(Dataset entries)
· · ·

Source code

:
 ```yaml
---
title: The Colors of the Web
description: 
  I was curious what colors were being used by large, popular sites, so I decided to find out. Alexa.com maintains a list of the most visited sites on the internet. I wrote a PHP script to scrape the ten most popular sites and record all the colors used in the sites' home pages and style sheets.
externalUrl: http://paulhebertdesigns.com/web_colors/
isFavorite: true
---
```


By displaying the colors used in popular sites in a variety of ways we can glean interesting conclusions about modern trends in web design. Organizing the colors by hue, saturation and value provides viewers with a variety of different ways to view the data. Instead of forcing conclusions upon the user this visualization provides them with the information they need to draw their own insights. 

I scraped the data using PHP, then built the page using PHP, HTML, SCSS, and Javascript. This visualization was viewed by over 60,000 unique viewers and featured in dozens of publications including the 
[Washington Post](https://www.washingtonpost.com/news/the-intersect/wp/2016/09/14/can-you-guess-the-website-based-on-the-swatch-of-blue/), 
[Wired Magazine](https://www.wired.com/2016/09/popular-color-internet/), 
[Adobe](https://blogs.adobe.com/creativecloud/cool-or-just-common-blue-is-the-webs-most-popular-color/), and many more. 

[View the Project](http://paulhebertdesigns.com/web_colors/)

· · ·

■ What is being asked
Nothing but lines that contain "internet" should appear in the answer. Copy each from the records.

■ Answer section
  I was curious what colors were being used by large, popular sites, so I decided to find out. Alexa.com maintains a list of the most visited sites on the internet. I wrote a PHP script to scrape the ten most popular sites and record all the colors used in the sites' home pages and style sheets.
[Wired Magazine](https://www.wired.com/2016/09/popular-color-internet/), 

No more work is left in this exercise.